▶ Problem requirements: Keep the wording of each record exactly the same when you repeat it, and leave out pictures.

(Provided information Opens)

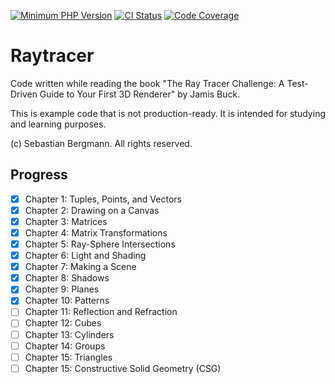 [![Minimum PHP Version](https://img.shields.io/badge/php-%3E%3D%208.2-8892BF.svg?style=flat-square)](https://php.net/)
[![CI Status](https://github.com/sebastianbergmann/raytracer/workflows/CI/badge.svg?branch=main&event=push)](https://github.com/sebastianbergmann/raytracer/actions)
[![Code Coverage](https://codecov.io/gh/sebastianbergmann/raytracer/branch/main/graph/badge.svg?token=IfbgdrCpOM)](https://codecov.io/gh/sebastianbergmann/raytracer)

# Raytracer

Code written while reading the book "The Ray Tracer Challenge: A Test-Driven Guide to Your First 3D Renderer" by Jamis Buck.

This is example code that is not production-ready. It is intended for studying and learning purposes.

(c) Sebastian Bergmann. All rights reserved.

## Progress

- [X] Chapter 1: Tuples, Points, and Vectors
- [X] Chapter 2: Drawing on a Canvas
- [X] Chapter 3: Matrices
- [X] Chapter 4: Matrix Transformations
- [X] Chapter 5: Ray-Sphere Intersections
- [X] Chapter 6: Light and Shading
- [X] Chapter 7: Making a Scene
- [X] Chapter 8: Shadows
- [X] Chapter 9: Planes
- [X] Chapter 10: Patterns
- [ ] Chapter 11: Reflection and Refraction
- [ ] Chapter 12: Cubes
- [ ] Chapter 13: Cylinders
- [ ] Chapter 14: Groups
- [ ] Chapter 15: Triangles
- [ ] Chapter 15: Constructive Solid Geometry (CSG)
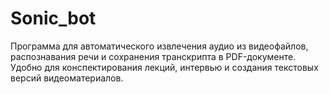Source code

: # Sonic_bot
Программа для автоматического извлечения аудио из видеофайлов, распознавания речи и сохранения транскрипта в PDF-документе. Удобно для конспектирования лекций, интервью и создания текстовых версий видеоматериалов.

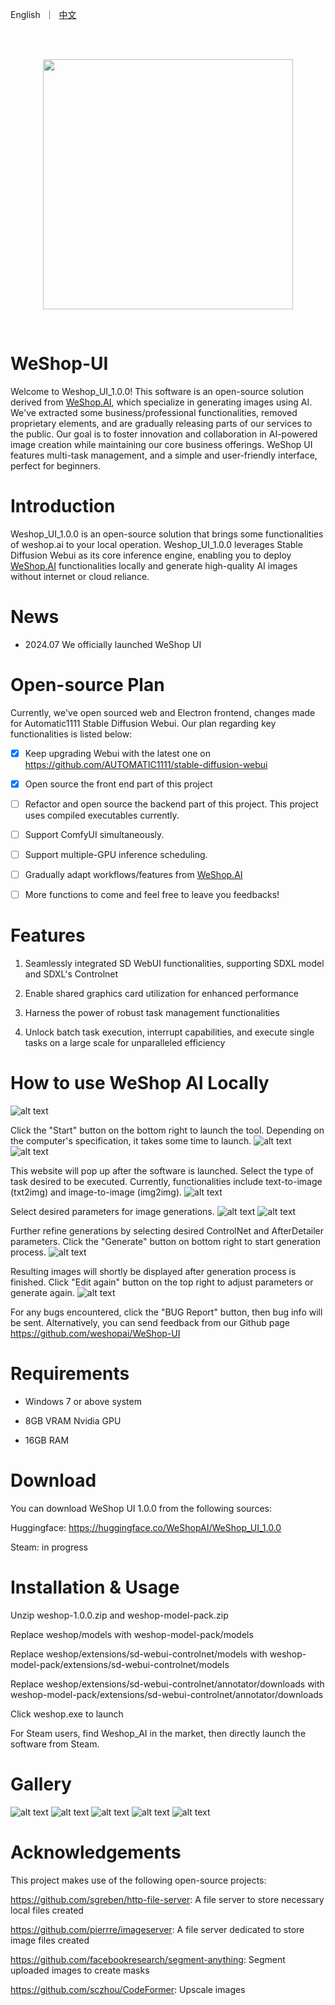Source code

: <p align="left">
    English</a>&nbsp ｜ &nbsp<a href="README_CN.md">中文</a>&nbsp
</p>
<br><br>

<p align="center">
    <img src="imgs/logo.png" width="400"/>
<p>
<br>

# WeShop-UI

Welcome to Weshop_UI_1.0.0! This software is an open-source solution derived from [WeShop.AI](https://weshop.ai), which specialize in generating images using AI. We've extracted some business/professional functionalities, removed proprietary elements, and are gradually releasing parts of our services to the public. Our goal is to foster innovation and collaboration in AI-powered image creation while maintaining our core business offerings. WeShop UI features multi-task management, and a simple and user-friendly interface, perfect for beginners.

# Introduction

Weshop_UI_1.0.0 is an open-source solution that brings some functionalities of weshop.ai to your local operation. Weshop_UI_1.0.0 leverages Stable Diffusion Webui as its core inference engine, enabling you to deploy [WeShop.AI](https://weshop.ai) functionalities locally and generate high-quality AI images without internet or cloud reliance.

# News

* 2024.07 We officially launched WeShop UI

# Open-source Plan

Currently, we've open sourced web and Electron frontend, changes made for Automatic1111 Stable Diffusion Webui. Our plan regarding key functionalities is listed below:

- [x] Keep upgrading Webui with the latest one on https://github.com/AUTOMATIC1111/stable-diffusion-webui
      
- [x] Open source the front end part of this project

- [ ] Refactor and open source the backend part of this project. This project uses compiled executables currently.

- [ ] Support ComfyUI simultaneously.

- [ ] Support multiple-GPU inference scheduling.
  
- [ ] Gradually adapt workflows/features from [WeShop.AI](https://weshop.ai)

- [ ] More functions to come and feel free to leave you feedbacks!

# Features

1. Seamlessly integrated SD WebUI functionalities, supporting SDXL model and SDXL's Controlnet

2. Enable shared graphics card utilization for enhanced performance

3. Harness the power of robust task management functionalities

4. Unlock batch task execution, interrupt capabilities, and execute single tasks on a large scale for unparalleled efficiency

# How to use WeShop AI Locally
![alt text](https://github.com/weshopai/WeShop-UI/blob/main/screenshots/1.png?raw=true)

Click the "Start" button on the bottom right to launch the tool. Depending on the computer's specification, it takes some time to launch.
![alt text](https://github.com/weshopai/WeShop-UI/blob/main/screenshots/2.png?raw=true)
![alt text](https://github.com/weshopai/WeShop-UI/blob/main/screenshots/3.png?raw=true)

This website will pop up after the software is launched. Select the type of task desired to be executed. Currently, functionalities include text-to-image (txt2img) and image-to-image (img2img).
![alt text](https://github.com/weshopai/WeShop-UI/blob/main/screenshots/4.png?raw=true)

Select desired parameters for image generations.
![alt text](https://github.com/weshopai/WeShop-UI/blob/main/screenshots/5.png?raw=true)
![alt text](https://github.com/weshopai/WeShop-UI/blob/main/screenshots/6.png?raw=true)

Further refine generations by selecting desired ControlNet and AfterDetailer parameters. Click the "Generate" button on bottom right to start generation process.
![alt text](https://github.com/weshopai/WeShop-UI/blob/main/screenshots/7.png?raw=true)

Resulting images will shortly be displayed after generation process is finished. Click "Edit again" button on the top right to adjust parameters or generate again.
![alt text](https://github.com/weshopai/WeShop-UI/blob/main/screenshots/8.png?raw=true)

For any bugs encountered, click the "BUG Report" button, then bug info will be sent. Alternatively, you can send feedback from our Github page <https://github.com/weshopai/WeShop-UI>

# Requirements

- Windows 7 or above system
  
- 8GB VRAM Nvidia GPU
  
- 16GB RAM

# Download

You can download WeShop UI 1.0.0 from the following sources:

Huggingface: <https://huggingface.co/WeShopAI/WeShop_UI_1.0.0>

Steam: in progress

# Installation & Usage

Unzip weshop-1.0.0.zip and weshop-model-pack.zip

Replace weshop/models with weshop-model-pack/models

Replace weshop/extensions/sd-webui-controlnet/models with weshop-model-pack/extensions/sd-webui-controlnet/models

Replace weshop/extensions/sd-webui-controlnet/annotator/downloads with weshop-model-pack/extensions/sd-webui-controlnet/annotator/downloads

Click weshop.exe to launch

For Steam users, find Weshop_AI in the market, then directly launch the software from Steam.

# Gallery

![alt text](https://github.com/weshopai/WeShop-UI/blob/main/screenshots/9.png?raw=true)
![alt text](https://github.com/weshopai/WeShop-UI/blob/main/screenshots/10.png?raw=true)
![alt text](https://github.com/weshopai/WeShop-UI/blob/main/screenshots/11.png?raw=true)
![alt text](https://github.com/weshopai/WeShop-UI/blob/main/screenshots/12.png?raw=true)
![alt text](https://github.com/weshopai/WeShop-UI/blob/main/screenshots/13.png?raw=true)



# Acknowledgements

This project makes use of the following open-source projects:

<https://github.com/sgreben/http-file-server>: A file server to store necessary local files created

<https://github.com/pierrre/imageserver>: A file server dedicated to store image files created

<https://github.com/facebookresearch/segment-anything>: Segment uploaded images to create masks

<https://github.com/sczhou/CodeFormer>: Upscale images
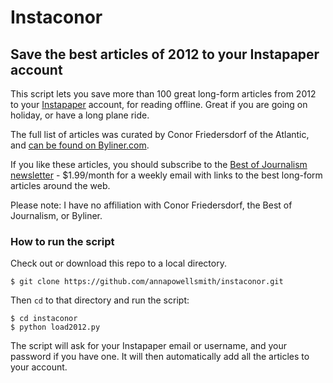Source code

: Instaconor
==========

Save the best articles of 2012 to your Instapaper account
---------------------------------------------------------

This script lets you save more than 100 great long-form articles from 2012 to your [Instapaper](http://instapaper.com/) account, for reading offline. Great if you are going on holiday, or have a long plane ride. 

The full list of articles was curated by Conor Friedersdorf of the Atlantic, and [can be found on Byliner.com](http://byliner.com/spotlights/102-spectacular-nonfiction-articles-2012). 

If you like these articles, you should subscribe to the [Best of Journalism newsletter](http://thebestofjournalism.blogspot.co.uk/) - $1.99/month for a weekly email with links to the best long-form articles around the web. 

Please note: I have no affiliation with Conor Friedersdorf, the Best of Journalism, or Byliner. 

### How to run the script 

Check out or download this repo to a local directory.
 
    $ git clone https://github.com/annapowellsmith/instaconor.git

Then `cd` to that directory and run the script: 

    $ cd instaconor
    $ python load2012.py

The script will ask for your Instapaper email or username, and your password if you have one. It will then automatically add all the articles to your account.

(Provided information Closes)

▶ Expected output:
 [![Minimum PHP Version](https://img.shields.io/badge/php-%3E%3D%208.2-8892BF.svg?style=flat-square)](https://php.net/)
[![CI Status](https://github.com/sebastianbergmann/raytracer/workflows/CI/badge.svg?branch=main&event=push)](https://github.com/sebastianbergmann/raytracer/actions)
[![Code Coverage](https://codecov.io/gh/sebastianbergmann/raytracer/branch/main/graph/badge.svg?token=IfbgdrCpOM)](https://codecov.io/gh/sebastianbergmann/raytracer)

# Raytracer

Code written while reading the book "The Ray Tracer Challenge: A Test-Driven Guide to Your First 3D Renderer" by Jamis Buck.

This is example code that is not production-ready. It is intended for studying and learning purposes.

(c) Sebastian Bergmann. All rights reserved.

## Progress

- [X] Chapter 1: Tuples, Points, and Vectors
- [X] Chapter 2: Drawing on a Canvas
- [X] Chapter 3: Matrices
- [X] Chapter 4: Matrix Transformations
- [X] Chapter 5: Ray-Sphere Intersections
- [X] Chapter 6: Light and Shading
- [X] Chapter 7: Making a Scene
- [X] Chapter 8: Shadows
- [X] Chapter 9: Planes
- [X] Chapter 10: Patterns
- [ ] Chapter 11: Reflection and Refraction
- [ ] Chapter 12: Cubes
- [ ] Chapter 13: Cylinders
- [ ] Chapter 14: Groups
- [ ] Chapter 15: Triangles
- [ ] Chapter 15: Constructive Solid Geometry (CSG)
Source code

: # Sonic_bot
Программа для автоматического извлечения аудио из видеофайлов, распознавания речи и сохранения транскрипта в PDF-документе. Удобно для конспектирования лекций, интервью и создания текстовых версий видеоматериалов.

Source code

: <p align="left">
    English</a>&nbsp ｜ &nbsp<a href="README_CN.md">中文</a>&nbsp
</p>
<br><br>

<p align="center">
    <img src="imgs/logo.png" width="400"/>
<p>
<br>

# WeShop-UI

Welcome to Weshop_UI_1.0.0! This software is an open-source solution derived from [WeShop.AI](https://weshop.ai), which specialize in generating images using AI. We've extracted some business/professional functionalities, removed proprietary elements, and are gradually releasing parts of our services to the public. Our goal is to foster innovation and collaboration in AI-powered image creation while maintaining our core business offerings. WeShop UI features multi-task management, and a simple and user-friendly interface, perfect for beginners.

# Introduction

Weshop_UI_1.0.0 is an open-source solution that brings some functionalities of weshop.ai to your local operation. Weshop_UI_1.0.0 leverages Stable Diffusion Webui as its core inference engine, enabling you to deploy [WeShop.AI](https://weshop.ai) functionalities locally and generate high-quality AI images without internet or cloud reliance.

# News

* 2024.07 We officially launched WeShop UI

# Open-source Plan

Currently, we've open sourced web and Electron frontend, changes made for Automatic1111 Stable Diffusion Webui. Our plan regarding key functionalities is listed below:

- [x] Keep upgrading Webui with the latest one on https://github.com/AUTOMATIC1111/stable-diffusion-webui
      
- [x] Open source the front end part of this project

- [ ] Refactor and open source the backend part of this project. This project uses compiled executables currently.

- [ ] Support ComfyUI simultaneously.

- [ ] Support multiple-GPU inference scheduling.
  
- [ ] Gradually adapt workflows/features from [WeShop.AI](https://weshop.ai)

- [ ] More functions to come and feel free to leave you feedbacks!

# Features

1. Seamlessly integrated SD WebUI functionalities, supporting SDXL model and SDXL's Controlnet

2. Enable shared graphics card utilization for enhanced performance

3. Harness the power of robust task management functionalities

4. Unlock batch task execution, interrupt capabilities, and execute single tasks on a large scale for unparalleled efficiency

# How to use WeShop AI Locally
![alt text](https://github.com/weshopai/WeShop-UI/blob/main/screenshots/1.png?raw=true)

Click the "Start" button on the bottom right to launch the tool. Depending on the computer's specification, it takes some time to launch.
![alt text](https://github.com/weshopai/WeShop-UI/blob/main/screenshots/2.png?raw=true)
![alt text](https://github.com/weshopai/WeShop-UI/blob/main/screenshots/3.png?raw=true)

This website will pop up after the software is launched. Select the type of task desired to be executed. Currently, functionalities include text-to-image (txt2img) and image-to-image (img2img).
![alt text](https://github.com/weshopai/WeShop-UI/blob/main/screenshots/4.png?raw=true)

Select desired parameters for image generations.
![alt text](https://github.com/weshopai/WeShop-UI/blob/main/screenshots/5.png?raw=true)
![alt text](https://github.com/weshopai/WeShop-UI/blob/main/screenshots/6.png?raw=true)

Further refine generations by selecting desired ControlNet and AfterDetailer parameters. Click the "Generate" button on bottom right to start generation process.
![alt text](https://github.com/weshopai/WeShop-UI/blob/main/screenshots/7.png?raw=true)

Resulting images will shortly be displayed after generation process is finished. Click "Edit again" button on the top right to adjust parameters or generate again.
![alt text](https://github.com/weshopai/WeShop-UI/blob/main/screenshots/8.png?raw=true)

For any bugs encountered, click the "BUG Report" button, then bug info will be sent. Alternatively, you can send feedback from our Github page <https://github.com/weshopai/WeShop-UI>

# Requirements

- Windows 7 or above system
  
- 8GB VRAM Nvidia GPU
  
- 16GB RAM

# Download

You can download WeShop UI 1.0.0 from the following sources:

Huggingface: <https://huggingface.co/WeShopAI/WeShop_UI_1.0.0>

Steam: in progress

# Installation & Usage

Unzip weshop-1.0.0.zip and weshop-model-pack.zip

Replace weshop/models with weshop-model-pack/models

Replace weshop/extensions/sd-webui-controlnet/models with weshop-model-pack/extensions/sd-webui-controlnet/models

Replace weshop/extensions/sd-webui-controlnet/annotator/downloads with weshop-model-pack/extensions/sd-webui-controlnet/annotator/downloads

Click weshop.exe to launch

For Steam users, find Weshop_AI in the market, then directly launch the software from Steam.

# Gallery

![alt text](https://github.com/weshopai/WeShop-UI/blob/main/screenshots/9.png?raw=true)
![alt text](https://github.com/weshopai/WeShop-UI/blob/main/screenshots/10.png?raw=true)
![alt text](https://github.com/weshopai/WeShop-UI/blob/main/screenshots/11.png?raw=true)
![alt text](https://github.com/weshopai/WeShop-UI/blob/main/screenshots/12.png?raw=true)
![alt text](https://github.com/weshopai/WeShop-UI/blob/main/screenshots/13.png?raw=true)



# Acknowledgements

This project makes use of the following open-source projects:

<https://github.com/sgreben/http-file-server>: A file server to store necessary local files created

<https://github.com/pierrre/imageserver>: A file server dedicated to store image files created

<https://github.com/facebookresearch/segment-anything>: Segment uploaded images to create masks

<https://github.com/sczhou/CodeFormer>: Upscale images
Source code

: Instaconor
==========

Save the best articles of 2012 to your Instapaper account
---------------------------------------------------------

This script lets you save more than 100 great long-form articles from 2012 to your [Instapaper](http://instapaper.com/) account, for reading offline. Great if you are going on holiday, or have a long plane ride. 

The full list of articles was curated by Conor Friedersdorf of the Atlantic, and [can be found on Byliner.com](http://byliner.com/spotlights/102-spectacular-nonfiction-articles-2012). 

If you like these articles, you should subscribe to the [Best of Journalism newsletter](http://thebestofjournalism.blogspot.co.uk/) - $1.99/month for a weekly email with links to the best long-form articles around the web. 

Please note: I have no affiliation with Conor Friedersdorf, the Best of Journalism, or Byliner. 

### How to run the script 

Check out or download this repo to a local directory.
 
    $ git clone https://github.com/annapowellsmith/instaconor.git

Then `cd` to that directory and run the script: 

    $ cd instaconor
    $ python load2012.py

The script will ask for your Instapaper email or username, and your password if you have one. It will then automatically add all the articles to your account.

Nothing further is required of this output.